Parsing ISO8601 with Ragel


A state machine is a perfect way to parse dates that are represented as strings. Ragel is a state machine compiler that can interface with a varity of lanuages. Using a tool like Ragel is far better than using a typical regular expression in terms of both speed and handling actions.

For this exercise we will write a parser for several of the date formats specified in the ISO8061 standard. To keep the scope of this project within reach the first phase is to parse all of the following formats:

(date){1} . ((" " | "T") . (time) . (time zone)){0,1}

In English we want a date, where the date formats are specified below, followed by a space or the capital letter "T" after which is the time and time zone. The date must be present, but the time and time zone portions are optional.

dates:

YY                          
YYYY
YYYY-MM
YYYYMMDD
YYYY-MM-DD

times:

hh
hhmm
hh:mm
hhmmss
hh:mm:ss

time zones:

Z
±hh
±hhmm
±hh:mm

For this project the interface language for Ragel is going to be Java (not my first choice, but we have to do it), with the ultimate goal of using the parser from Clojure. So lets go ahead and get started.

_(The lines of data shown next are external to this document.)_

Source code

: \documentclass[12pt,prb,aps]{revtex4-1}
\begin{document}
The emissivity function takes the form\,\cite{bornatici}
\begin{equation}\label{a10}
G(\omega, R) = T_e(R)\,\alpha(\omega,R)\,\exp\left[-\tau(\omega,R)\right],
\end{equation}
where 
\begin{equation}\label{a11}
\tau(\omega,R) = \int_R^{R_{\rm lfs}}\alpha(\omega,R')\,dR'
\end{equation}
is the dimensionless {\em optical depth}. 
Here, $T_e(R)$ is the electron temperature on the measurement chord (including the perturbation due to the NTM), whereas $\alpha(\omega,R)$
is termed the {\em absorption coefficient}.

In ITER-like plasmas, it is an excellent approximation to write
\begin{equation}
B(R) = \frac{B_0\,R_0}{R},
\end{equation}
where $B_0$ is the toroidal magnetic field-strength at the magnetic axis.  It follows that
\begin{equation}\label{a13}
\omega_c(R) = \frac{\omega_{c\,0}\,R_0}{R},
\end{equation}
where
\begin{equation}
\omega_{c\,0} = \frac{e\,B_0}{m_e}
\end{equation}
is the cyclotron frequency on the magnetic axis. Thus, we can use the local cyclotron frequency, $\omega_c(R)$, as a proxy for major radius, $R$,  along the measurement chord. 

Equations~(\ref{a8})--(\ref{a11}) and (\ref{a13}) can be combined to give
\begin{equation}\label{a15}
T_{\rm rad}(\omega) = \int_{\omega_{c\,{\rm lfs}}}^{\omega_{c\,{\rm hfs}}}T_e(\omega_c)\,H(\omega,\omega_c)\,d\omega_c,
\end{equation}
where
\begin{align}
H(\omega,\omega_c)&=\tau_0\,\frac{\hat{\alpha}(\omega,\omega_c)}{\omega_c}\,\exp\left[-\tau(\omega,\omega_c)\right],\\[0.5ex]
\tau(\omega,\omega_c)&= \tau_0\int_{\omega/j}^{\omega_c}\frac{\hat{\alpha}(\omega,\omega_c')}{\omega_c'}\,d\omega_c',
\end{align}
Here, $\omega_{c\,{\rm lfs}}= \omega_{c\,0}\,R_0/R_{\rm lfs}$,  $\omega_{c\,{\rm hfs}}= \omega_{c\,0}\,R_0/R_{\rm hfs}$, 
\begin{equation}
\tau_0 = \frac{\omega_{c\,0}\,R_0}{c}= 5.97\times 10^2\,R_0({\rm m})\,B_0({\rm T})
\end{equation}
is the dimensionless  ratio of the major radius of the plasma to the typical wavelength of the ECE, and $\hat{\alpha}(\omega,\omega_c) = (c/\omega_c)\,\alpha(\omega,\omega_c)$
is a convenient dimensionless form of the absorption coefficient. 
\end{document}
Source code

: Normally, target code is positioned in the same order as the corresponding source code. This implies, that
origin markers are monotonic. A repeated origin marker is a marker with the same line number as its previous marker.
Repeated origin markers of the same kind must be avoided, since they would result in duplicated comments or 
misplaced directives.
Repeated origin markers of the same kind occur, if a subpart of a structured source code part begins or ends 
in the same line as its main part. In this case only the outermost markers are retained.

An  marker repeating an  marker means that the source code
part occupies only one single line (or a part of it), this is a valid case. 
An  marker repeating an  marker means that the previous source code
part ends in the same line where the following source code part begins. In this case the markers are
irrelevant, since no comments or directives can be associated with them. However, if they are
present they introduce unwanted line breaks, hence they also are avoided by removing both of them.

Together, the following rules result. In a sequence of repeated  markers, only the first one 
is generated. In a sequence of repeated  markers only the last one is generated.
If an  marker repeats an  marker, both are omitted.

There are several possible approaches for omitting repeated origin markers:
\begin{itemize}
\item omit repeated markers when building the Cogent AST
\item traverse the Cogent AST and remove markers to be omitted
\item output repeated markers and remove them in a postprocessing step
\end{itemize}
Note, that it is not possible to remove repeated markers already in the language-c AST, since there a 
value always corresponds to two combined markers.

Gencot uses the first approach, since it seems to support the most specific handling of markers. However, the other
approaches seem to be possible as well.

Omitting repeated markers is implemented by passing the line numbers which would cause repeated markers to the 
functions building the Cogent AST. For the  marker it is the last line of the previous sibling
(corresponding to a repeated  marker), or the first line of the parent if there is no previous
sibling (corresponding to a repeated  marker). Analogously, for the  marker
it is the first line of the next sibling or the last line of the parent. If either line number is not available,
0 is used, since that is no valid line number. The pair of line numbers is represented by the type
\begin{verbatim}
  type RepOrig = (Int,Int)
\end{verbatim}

Leiningen is the favored build tool for Clojure at the moment. So start a new project with lein (the Leiningen executable).

Create the directory for the project.

lein new iso_parser && cd iso_parser

Open the project.clj and replace what is there with the following:

(defproject iso-parser "0.0.1"
  :description "ISO8601 parser for Clojure."
  :source-path "src/clj"
  :java-source-path "src/jvm"
  :javac-fork "true"
  :dependencies [[org.clojure/clojure "1.1.0"]
                 [org.clojure/clojure-contrib "1.1.0-master-SNAPSHOT"]]
  :dev-dependencies [[lein-javac "0.0.2-SNAPSHOT"]])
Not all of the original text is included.